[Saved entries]
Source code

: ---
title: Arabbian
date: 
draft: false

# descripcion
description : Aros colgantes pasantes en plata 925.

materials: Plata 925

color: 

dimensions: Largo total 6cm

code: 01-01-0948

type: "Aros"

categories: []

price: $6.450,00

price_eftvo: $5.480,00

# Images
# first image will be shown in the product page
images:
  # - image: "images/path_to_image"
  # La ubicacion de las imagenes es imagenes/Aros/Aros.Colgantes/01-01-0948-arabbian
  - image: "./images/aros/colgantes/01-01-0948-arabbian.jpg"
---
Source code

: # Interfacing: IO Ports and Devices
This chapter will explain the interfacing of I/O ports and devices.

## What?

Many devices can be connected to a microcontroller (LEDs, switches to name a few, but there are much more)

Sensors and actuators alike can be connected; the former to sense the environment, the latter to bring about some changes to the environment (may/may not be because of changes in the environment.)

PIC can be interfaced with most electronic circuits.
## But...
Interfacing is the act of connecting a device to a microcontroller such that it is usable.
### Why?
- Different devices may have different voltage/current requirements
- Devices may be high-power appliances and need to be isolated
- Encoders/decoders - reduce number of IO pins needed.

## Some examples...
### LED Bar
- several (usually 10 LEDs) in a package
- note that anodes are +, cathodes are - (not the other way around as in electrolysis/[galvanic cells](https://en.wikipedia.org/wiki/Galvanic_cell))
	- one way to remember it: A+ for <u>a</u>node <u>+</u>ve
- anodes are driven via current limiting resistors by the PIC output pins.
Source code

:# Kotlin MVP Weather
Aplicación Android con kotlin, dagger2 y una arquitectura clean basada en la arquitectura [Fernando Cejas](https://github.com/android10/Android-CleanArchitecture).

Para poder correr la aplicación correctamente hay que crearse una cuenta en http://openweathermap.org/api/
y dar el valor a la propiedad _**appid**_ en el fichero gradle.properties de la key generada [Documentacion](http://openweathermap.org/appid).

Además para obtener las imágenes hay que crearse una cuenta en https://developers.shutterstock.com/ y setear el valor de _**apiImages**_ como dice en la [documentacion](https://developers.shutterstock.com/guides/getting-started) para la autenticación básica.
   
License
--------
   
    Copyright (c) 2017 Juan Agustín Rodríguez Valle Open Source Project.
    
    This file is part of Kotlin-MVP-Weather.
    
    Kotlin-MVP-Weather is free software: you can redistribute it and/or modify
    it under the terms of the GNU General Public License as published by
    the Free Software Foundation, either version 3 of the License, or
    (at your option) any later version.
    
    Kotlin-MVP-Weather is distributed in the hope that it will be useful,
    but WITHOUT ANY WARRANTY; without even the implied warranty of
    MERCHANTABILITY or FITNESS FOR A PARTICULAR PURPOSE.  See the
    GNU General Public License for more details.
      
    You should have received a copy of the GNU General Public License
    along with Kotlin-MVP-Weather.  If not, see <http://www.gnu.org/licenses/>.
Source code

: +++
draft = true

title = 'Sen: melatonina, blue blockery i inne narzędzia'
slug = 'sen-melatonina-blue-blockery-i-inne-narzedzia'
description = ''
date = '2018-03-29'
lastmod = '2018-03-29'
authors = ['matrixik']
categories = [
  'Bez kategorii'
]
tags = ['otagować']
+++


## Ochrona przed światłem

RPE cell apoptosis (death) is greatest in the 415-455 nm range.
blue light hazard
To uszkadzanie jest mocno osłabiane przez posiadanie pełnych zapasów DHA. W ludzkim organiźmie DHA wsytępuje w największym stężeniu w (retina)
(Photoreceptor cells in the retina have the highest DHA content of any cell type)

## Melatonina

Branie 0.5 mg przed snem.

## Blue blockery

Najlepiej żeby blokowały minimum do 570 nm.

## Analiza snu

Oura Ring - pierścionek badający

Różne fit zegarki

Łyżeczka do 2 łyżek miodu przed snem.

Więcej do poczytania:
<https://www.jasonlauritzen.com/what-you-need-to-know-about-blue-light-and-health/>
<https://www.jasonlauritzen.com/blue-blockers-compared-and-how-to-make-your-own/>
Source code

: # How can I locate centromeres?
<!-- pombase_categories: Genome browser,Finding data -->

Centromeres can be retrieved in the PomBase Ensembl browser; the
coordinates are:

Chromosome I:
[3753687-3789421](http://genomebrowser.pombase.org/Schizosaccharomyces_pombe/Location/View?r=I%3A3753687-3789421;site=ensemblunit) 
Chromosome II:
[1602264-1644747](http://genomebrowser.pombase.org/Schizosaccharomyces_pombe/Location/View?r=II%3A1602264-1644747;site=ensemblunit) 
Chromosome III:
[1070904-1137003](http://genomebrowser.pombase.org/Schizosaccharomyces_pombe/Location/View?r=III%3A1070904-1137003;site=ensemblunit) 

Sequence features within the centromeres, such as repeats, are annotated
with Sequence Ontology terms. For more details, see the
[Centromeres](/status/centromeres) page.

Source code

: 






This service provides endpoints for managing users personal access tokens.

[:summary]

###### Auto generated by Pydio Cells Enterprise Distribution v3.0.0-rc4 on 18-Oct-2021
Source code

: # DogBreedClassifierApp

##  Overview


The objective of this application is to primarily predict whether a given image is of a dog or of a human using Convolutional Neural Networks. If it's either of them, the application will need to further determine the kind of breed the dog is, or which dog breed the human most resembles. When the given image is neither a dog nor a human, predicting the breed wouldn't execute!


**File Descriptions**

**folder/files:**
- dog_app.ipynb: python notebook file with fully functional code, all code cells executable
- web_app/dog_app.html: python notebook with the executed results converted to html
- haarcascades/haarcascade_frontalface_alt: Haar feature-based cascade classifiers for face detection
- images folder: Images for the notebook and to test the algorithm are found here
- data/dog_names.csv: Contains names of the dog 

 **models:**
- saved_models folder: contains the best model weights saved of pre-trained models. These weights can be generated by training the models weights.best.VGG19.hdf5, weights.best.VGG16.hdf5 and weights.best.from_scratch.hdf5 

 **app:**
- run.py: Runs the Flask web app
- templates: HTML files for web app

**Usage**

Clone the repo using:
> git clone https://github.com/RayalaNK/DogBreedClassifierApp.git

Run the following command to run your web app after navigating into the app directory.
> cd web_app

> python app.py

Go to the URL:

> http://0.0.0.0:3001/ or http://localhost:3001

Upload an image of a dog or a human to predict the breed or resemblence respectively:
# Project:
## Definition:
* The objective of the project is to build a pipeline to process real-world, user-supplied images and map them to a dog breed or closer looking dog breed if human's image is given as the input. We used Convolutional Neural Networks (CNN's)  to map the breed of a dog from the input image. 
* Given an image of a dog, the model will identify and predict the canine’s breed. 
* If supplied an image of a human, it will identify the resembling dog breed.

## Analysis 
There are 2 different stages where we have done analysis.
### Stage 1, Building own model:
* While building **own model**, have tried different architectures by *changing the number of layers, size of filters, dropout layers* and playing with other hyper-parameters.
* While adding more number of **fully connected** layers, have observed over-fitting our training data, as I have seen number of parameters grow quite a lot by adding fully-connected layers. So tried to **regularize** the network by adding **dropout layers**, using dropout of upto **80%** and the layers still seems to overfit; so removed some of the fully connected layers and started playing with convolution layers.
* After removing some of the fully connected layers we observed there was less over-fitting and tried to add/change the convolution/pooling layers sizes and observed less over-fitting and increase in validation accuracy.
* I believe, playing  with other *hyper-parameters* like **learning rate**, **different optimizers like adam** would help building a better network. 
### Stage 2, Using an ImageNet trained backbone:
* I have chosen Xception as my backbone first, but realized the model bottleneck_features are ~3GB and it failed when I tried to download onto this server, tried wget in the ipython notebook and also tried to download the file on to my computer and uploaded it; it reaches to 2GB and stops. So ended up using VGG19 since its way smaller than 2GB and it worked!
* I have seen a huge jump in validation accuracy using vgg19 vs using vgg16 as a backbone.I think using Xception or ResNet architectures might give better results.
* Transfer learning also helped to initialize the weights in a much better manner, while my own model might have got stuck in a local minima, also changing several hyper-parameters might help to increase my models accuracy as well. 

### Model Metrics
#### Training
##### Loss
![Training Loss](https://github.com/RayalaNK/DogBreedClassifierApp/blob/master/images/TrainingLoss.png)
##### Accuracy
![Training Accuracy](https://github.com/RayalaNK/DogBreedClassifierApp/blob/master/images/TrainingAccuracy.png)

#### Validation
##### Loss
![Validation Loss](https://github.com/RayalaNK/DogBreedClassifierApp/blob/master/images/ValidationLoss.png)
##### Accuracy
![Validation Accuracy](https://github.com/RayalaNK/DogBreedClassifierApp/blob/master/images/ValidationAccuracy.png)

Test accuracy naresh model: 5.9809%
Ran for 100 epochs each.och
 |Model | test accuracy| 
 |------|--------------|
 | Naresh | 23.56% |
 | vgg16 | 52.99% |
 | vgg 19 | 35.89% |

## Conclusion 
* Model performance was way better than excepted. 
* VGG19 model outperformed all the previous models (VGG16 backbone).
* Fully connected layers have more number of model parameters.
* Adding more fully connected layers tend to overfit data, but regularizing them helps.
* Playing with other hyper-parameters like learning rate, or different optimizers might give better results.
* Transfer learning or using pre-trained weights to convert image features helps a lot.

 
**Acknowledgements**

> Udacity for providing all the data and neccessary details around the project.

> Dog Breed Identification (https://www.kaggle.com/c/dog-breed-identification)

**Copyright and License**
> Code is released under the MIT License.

Problem to solve
All that is wanted is an exact copy of the lines above from the one with "architectures might give better results." through the one with "optimizers might give better results.", with both ends included.

Worked solution
* I have seen a huge jump in validation accuracy using vgg19 vs using vgg16 as a backbone.I think using Xception or ResNet architectures might give better results.
* Transfer learning also helped to initialize the weights in a much better manner, while my own model might have got stuck in a local minima, also changing several hyper-parameters might help to increase my models accuracy as well. 

### Model Metrics
#### Training
##### Loss
![Training Loss](https://github.com/RayalaNK/DogBreedClassifierApp/blob/master/images/TrainingLoss.png)
##### Accuracy
![Training Accuracy](https://github.com/RayalaNK/DogBreedClassifierApp/blob/master/images/TrainingAccuracy.png)

#### Validation
##### Loss
![Validation Loss](https://github.com/RayalaNK/DogBreedClassifierApp/blob/master/images/ValidationLoss.png)
##### Accuracy
![Validation Accuracy](https://github.com/RayalaNK/DogBreedClassifierApp/blob/master/images/ValidationAccuracy.png)

Test accuracy naresh model: 5.9809%
Ran for 100 epochs each.och
 |Model | test accuracy| 
 |------|--------------|
 | Naresh | 23.56% |
 | vgg16 | 52.99% |
 | vgg 19 | 35.89% |

## Conclusion 
* Model performance was way better than excepted. 
* VGG19 model outperformed all the previous models (VGG16 backbone).
* Fully connected layers have more number of model parameters.
* Adding more fully connected layers tend to overfit data, but regularizing them helps.
* Playing with other hyper-parameters like learning rate, or different optimizers might give better results.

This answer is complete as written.